Abstract
The objectives of this thesis were to examine the effects
of the feedstock and the operating conditions of a
fluidized-bed gasifier on the formation of tars and
nitrogen-containing compounds and to study the
effectiveness of the hot gas cleaning methods developed
for the removal of particulates, alkali metals, tars and
nitrogen-containing compounds. The most essential part of
the work was carried out in the pressurized fluidized-bed
gasification test facilities composed of an air-blown
bubbling fluidized-bed gasifier and subsequent hot gas
filter unit. The operation pressure of the test rig could
be varied in the range 0.3 - 1.0 MPa and the maximum
allowable gasification temperature was 1 050 oC. The
maximum capacity with biomass fuels was 80 kg/h. A wide
range of feedstocks from hard coals, lignite and peat to
different wood-derived fuels and straw were used in the
gasification tests.
Very little tars were formed in the gasification of hard
coals and lignites. In peat gasification 1 - 3 % of the
dry ash free matter of the feedstock was converted into
tars. In wood gasification the tar yields were roughly
five times higher than in peat gasification. With all
feedstocks studied, the total tar content could be
clearly reduced by increasing the gasification
temperature. At low temperatures (below 800 oC) the tar
consisted of a wide range of different organic compounds,
while at above 850 oC all unstable pyrolysates were
decomposed leaving only benzene and higher-molecular-mass
aromatic compounds. The formation of problematic
high-molecular-mass compounds (>200 g/mol) was typical of
gasification of biomass fuels with fine particle size
distribution (such as saw dust). In the gasification of
wood chips and other biomass fuels with a larger particle
size, the formation of high-molecular-mass tars was
avoided by using dolomite as the bed material.

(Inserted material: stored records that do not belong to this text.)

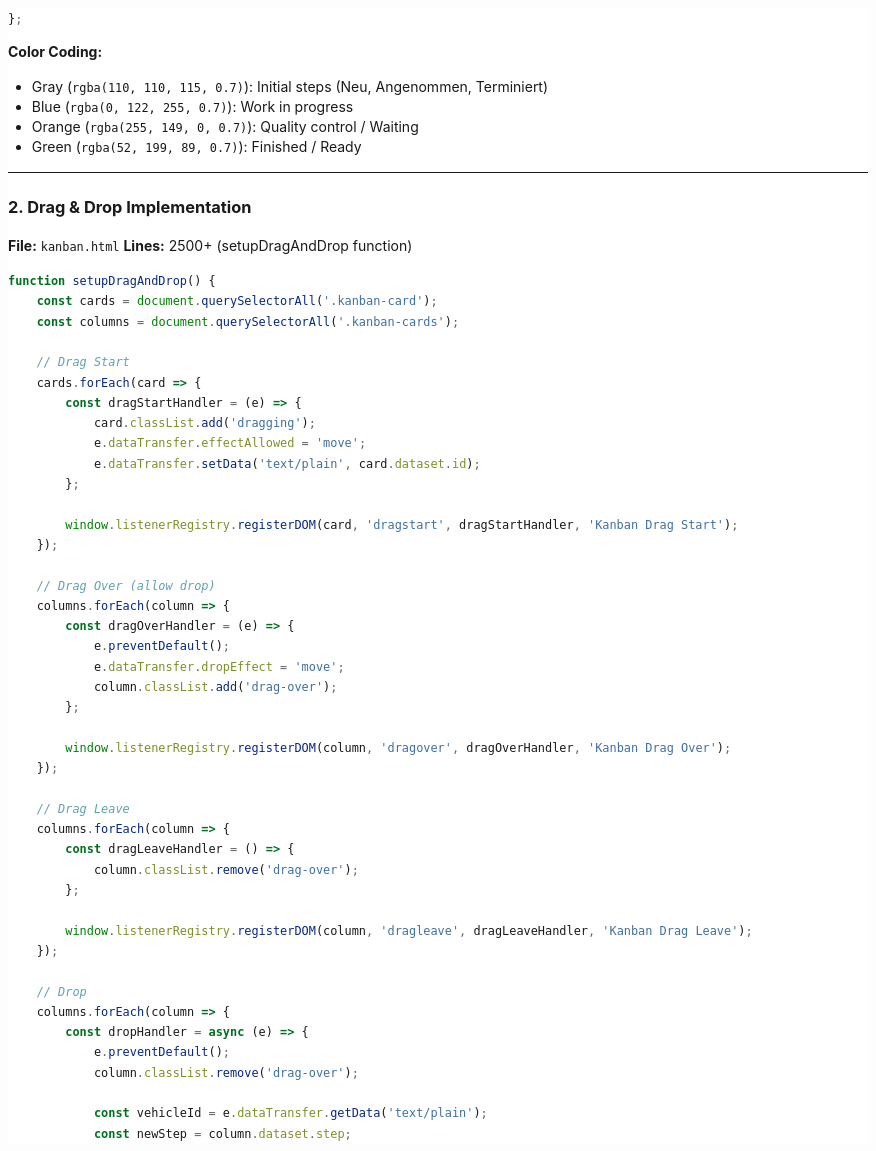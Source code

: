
 ```javascript
};
```

**Color Coding:**
- Gray (`rgba(110, 110, 115, 0.7)`): Initial steps (Neu, Angenommen, Terminiert)
- Blue (`rgba(0, 122, 255, 0.7)`): Work in progress
- Orange (`rgba(255, 149, 0, 0.7)`): Quality control / Waiting
- Green (`rgba(52, 199, 89, 0.7)`): Finished / Ready

---

### 2. Drag & Drop Implementation

**File:** `kanban.html`
**Lines:** 2500+ (setupDragAndDrop function)

```javascript
function setupDragAndDrop() {
    const cards = document.querySelectorAll('.kanban-card');
    const columns = document.querySelectorAll('.kanban-cards');

    // Drag Start
    cards.forEach(card => {
        const dragStartHandler = (e) => {
            card.classList.add('dragging');
            e.dataTransfer.effectAllowed = 'move';
            e.dataTransfer.setData('text/plain', card.dataset.id);
        };

        window.listenerRegistry.registerDOM(card, 'dragstart', dragStartHandler, 'Kanban Drag Start');
    });

    // Drag Over (allow drop)
    columns.forEach(column => {
        const dragOverHandler = (e) => {
            e.preventDefault();
            e.dataTransfer.dropEffect = 'move';
            column.classList.add('drag-over');
        };

        window.listenerRegistry.registerDOM(column, 'dragover', dragOverHandler, 'Kanban Drag Over');
    });

    // Drag Leave
    columns.forEach(column => {
        const dragLeaveHandler = () => {
            column.classList.remove('drag-over');
        };

        window.listenerRegistry.registerDOM(column, 'dragleave', dragLeaveHandler, 'Kanban Drag Leave');
    });

    // Drop
    columns.forEach(column => {
        const dropHandler = async (e) => {
            e.preventDefault();
            column.classList.remove('drag-over');

            const vehicleId = e.dataTransfer.getData('text/plain');
            const newStep = column.dataset.step;

```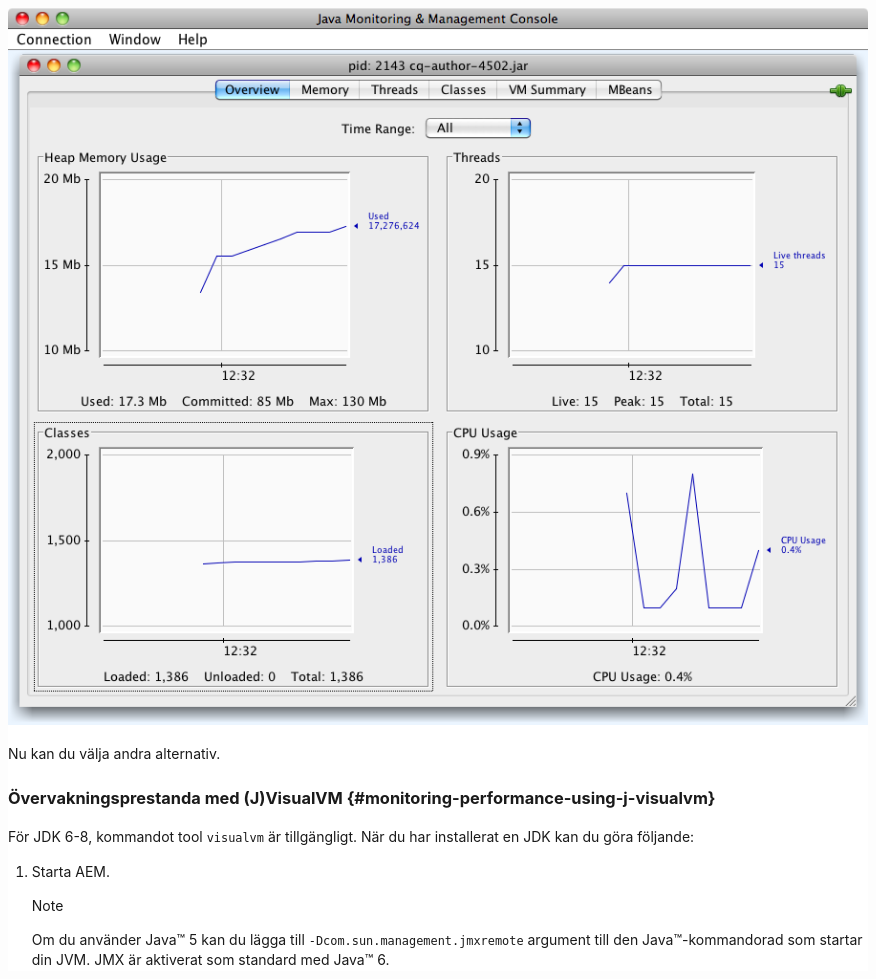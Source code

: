    ![chlimage_1-1](assets/chlimage_1-1.png)

   Nu kan du välja andra alternativ.

### Övervakningsprestanda med (J)VisualVM {#monitoring-performance-using-j-visualvm}

För JDK 6-8, kommandot tool `visualvm` är tillgängligt. När du har installerat en JDK kan du göra följande:

1. Starta AEM.

   >[!NOTE]
   >
   >Om du använder Java™ 5 kan du lägga till `-Dcom.sun.management.jmxremote` argument till den Java™-kommandorad som startar din JVM. JMX är aktiverat som standard med Java™ 6.
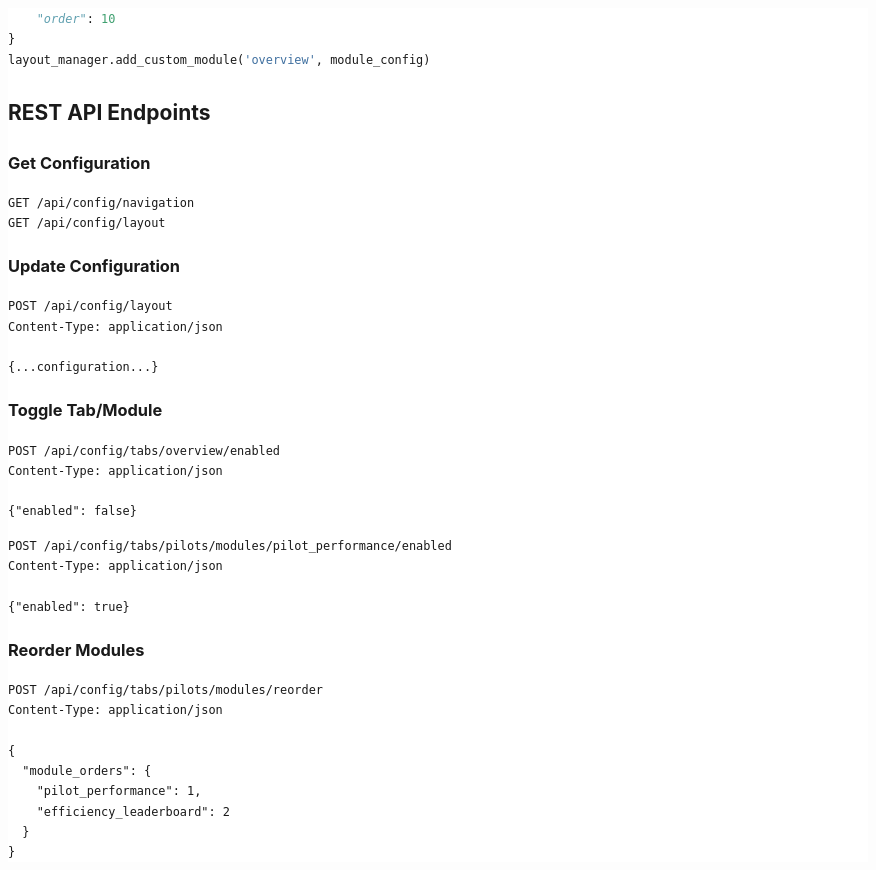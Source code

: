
 ```python
    "order": 10
}
layout_manager.add_custom_module('overview', module_config)
```

## REST API Endpoints

### Get Configuration

```http
GET /api/config/navigation
GET /api/config/layout
```

### Update Configuration

```http
POST /api/config/layout
Content-Type: application/json

{...configuration...}
```

### Toggle Tab/Module

```http
POST /api/config/tabs/overview/enabled
Content-Type: application/json

{"enabled": false}
```

```http
POST /api/config/tabs/pilots/modules/pilot_performance/enabled
Content-Type: application/json

{"enabled": true}
```

### Reorder Modules

```http
POST /api/config/tabs/pilots/modules/reorder
Content-Type: application/json

{
  "module_orders": {
    "pilot_performance": 1,
    "efficiency_leaderboard": 2
  }
}
```
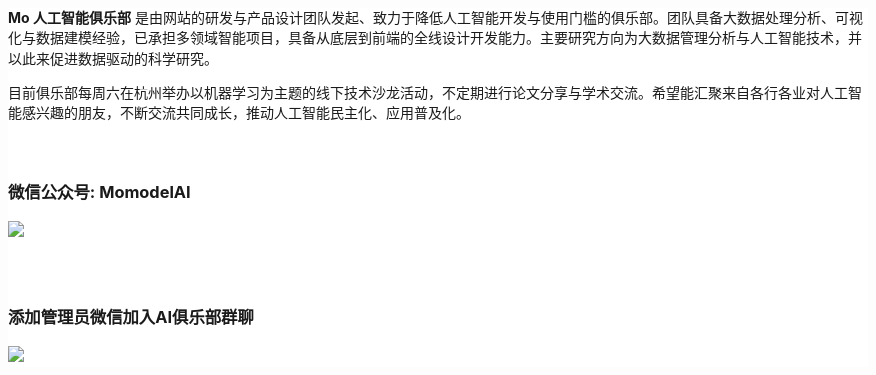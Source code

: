 
**Mo 人工智能俱乐部** 是由网站的研发与产品设计团队发起、致力于降低人工智能开发与使用门槛的俱乐部。团队具备大数据处理分析、可视化与数据建模经验，已承担多领域智能项目，具备从底层到前端的全线设计开发能力。主要研究方向为大数据管理分析与人工智能技术，并以此来促进数据驱动的科学研究。

目前俱乐部每周六在杭州举办以机器学习为主题的线下技术沙龙活动，不定期进行论文分享与学术交流。希望能汇聚来自各行各业对人工智能感兴趣的朋友，不断交流共同成长，推动人工智能民主化、应用普及化。

<br />

 <div>
    <h3>微信公众号: MomodelAI</h3>
    <img src='https://mo-imgs.momodel.cn/WeChatPublicAccount.png' height="220"/>
 </div>
 <br/>
 <br/>

<div>
    <h3>添加管理员微信加入AI俱乐部群聊</h3>
    <img src='https://mo-imgs.momodel.cn/wechat_office_contact.png' height="210">
</div>
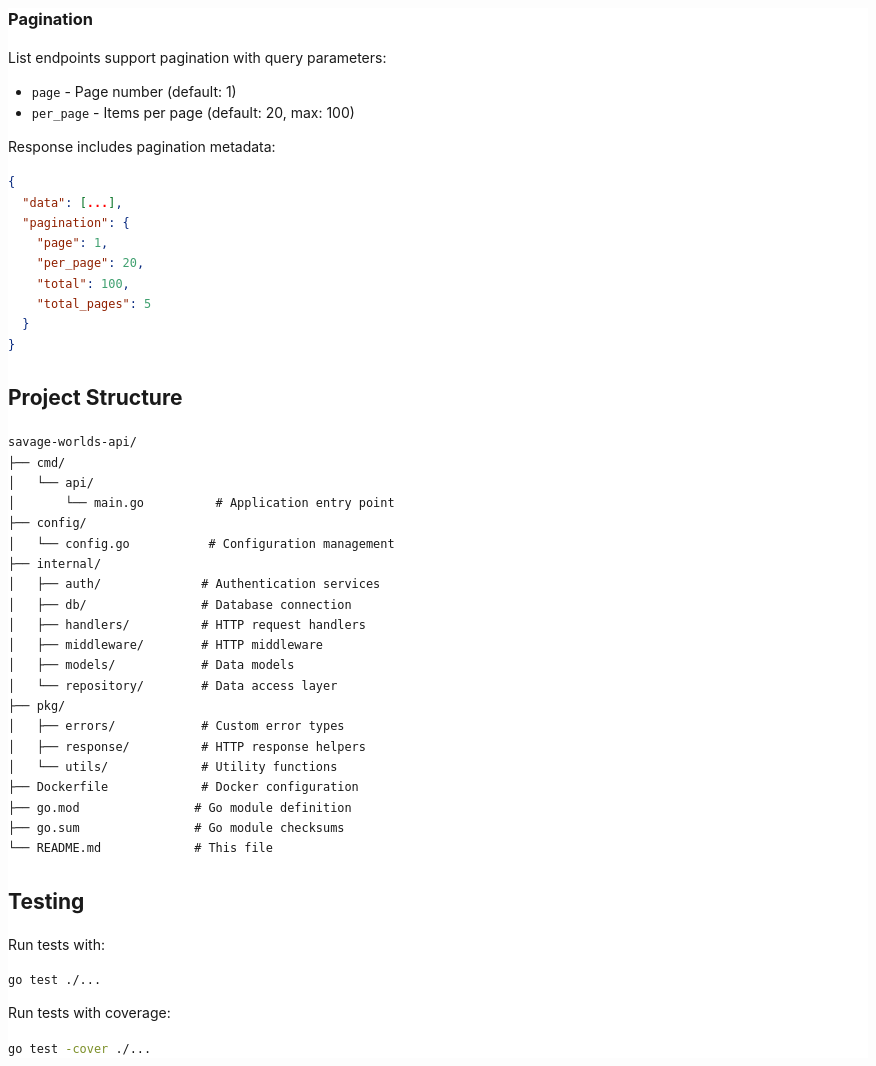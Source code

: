 ### Pagination

List endpoints support pagination with query parameters:
- `page` - Page number (default: 1)
- `per_page` - Items per page (default: 20, max: 100)

Response includes pagination metadata:
```json
{
  "data": [...],
  "pagination": {
    "page": 1,
    "per_page": 20,
    "total": 100,
    "total_pages": 5
  }
}
```

## Project Structure

```
savage-worlds-api/
├── cmd/
│   └── api/
│       └── main.go          # Application entry point
├── config/
│   └── config.go           # Configuration management
├── internal/
│   ├── auth/              # Authentication services
│   ├── db/                # Database connection
│   ├── handlers/          # HTTP request handlers
│   ├── middleware/        # HTTP middleware
│   ├── models/            # Data models
│   └── repository/        # Data access layer
├── pkg/
│   ├── errors/            # Custom error types
│   ├── response/          # HTTP response helpers
│   └── utils/             # Utility functions
├── Dockerfile             # Docker configuration
├── go.mod                # Go module definition
├── go.sum                # Go module checksums
└── README.md             # This file
```

## Testing

Run tests with:
```bash
go test ./...
```

Run tests with coverage:
```bash
go test -cover ./...
```
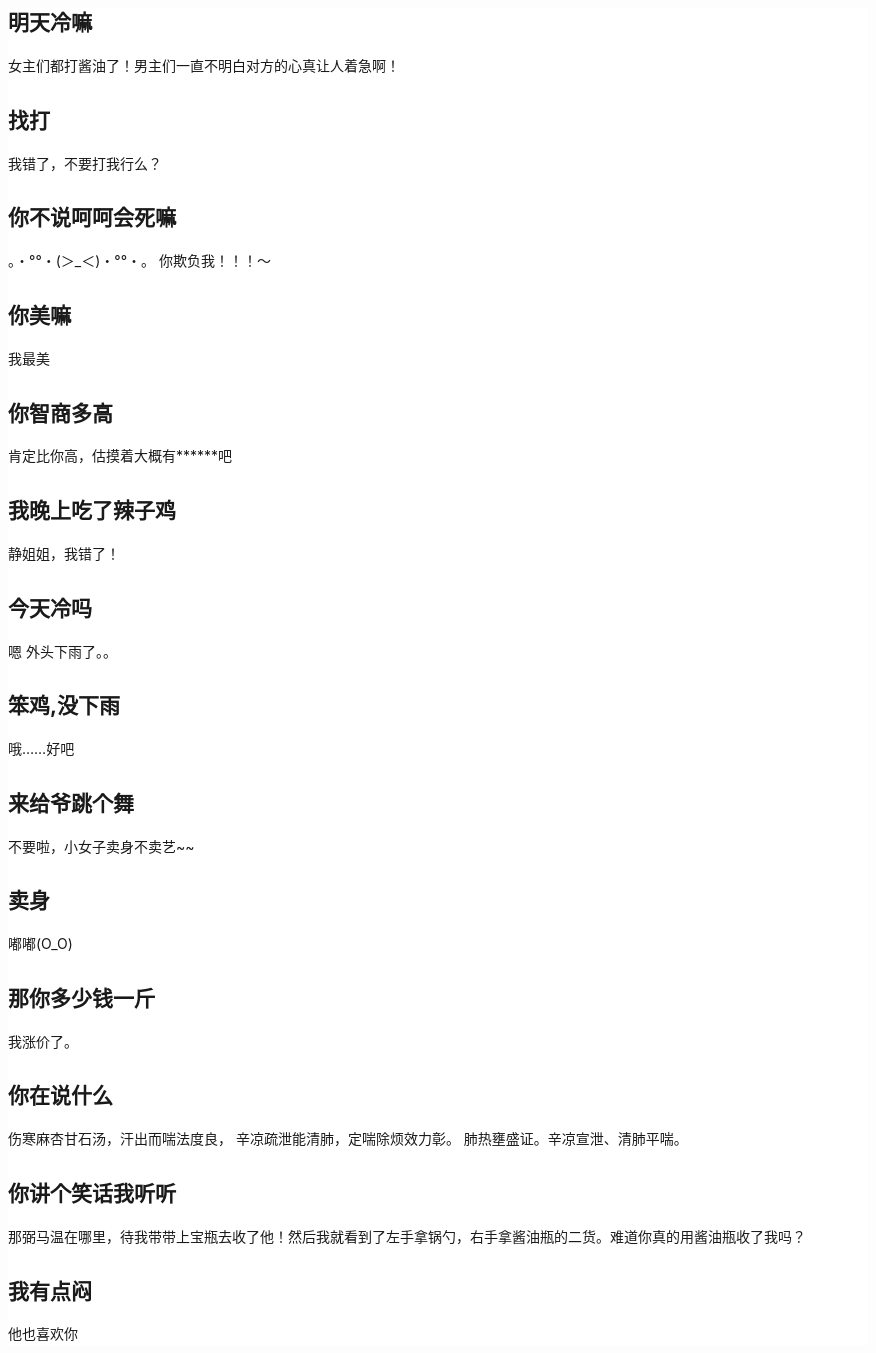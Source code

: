 ## 明天冷嘛
女主们都打酱油了！男主们一直不明白对方的心真让人着急啊！

## 找打
我错了，不要打我行么？

## 你不说呵呵会死嘛
。・°°・(＞_＜)・°°・。  你欺负我！！！〜

## 你美嘛
我最美

## 你智商多高
肯定比你高，估摸着大概有******吧

## 我晚上吃了辣子鸡
静姐姐，我错了！

## 今天冷吗
嗯  外头下雨了。。

## 笨鸡,没下雨
哦……好吧

## 来给爷跳个舞
不要啦，小女子卖身不卖艺~~

## 卖身
嘟嘟(O_O)

## 那你多少钱一斤
我涨价了。

## 你在说什么
伤寒麻杏甘石汤，汗出而喘法度良，
辛凉疏泄能清肺，定喘除烦效力彰。
肺热壅盛证。辛凉宣泄、清肺平喘。

## 你讲个笑话我听听
那弼马温在哪里，待我带带上宝瓶去收了他！然后我就看到了左手拿锅勺，右手拿酱油瓶的二货。难道你真的用酱油瓶收了我吗？

## 我有点闷
他也喜欢你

The fate of fuel nitrogen in fluidized-bed gasification
tests was dependent, on one hand, on the gasification
temperature and air ratio and, on the other hand, on the
feedstock properties. With all feedstocks studied ammonia
was the main fixed nitrogen species present in the
product gas. With high-volatile fuels, generally gasified
at low temperatures, more than 60 % of feedstock nitrogen
was converted into ammonia. Clearly lower conversions
were measured for high-temperature gasification of
bituminous coals.
Two different types of ceramic filters were tested in the
filter unit connected to the pressurized fluidized-bed
gasifier. The filter unit was operated in a temperature
range of 400 - 740 oC. The particulate removal
requirements set by the gas turbines were met by both
types of filters and with product gases derived from all
the feedstocks tested. However, the early experiments
with the homogenous filters (uniform pore size throughout
the filter element) resulted in slowly but continuously
increasing pressure drop. Constant pressure drop
behaviour was later achieved with product gases obtained
from coal and peat gasification using two-layer filter
elements, which consisted of a thin fiber-containing
layer of small pores outside the coarser support
structure. The first saw dust gasification tests led to
almost complete blocking of the filters in less than five
hours. Satisfactory filtration behaviour was later
achieved also in saw dust gasification by optimizing both
the gasification and filtration conditions and by using
dolomite addition into the gasifier.
In the fluidized-bed gasification tests the bulk of
alkali metals was retained in the solid output streams
(bottom ash, particulates removed by the cyclone and the
filter unit). Only less than 1 % of the feedstock alkalis
was found in the hot product gas leaving the secondary
cyclone. However, the vapour-phase concentrations
determined after the hot cyclones were generally of the
order of 1 ppm-wt, while the estimated allowable maximum
alkali concentration in the product gas was of the order
of 0.1 ppm-wt. This very stringent limit set by the gas
turbine manufactures could, however, be met with most
gasification feedstocks by cooling the product gas to
below 400 - 550 oC before the ceramic filter unit.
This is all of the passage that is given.